Try it » Copy each line of the entries that contains the word "Kinematics".

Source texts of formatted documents
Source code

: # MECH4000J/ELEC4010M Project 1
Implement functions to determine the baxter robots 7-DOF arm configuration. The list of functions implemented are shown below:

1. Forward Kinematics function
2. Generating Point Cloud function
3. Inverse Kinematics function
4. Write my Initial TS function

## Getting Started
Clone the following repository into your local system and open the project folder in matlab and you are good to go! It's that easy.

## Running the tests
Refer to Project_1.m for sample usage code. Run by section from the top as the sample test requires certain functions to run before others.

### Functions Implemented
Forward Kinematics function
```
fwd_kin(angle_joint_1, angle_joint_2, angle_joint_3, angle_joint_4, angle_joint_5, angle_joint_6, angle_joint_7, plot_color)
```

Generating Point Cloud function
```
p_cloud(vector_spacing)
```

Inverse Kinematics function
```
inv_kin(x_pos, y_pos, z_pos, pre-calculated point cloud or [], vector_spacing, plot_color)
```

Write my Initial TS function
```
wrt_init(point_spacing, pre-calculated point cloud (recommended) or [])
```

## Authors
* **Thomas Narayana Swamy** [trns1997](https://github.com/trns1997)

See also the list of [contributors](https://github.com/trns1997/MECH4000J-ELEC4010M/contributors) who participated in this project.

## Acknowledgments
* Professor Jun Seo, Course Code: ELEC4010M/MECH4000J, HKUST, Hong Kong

Solution »
1. Forward Kinematics function
3. Inverse Kinematics function
Forward Kinematics function
Inverse Kinematics function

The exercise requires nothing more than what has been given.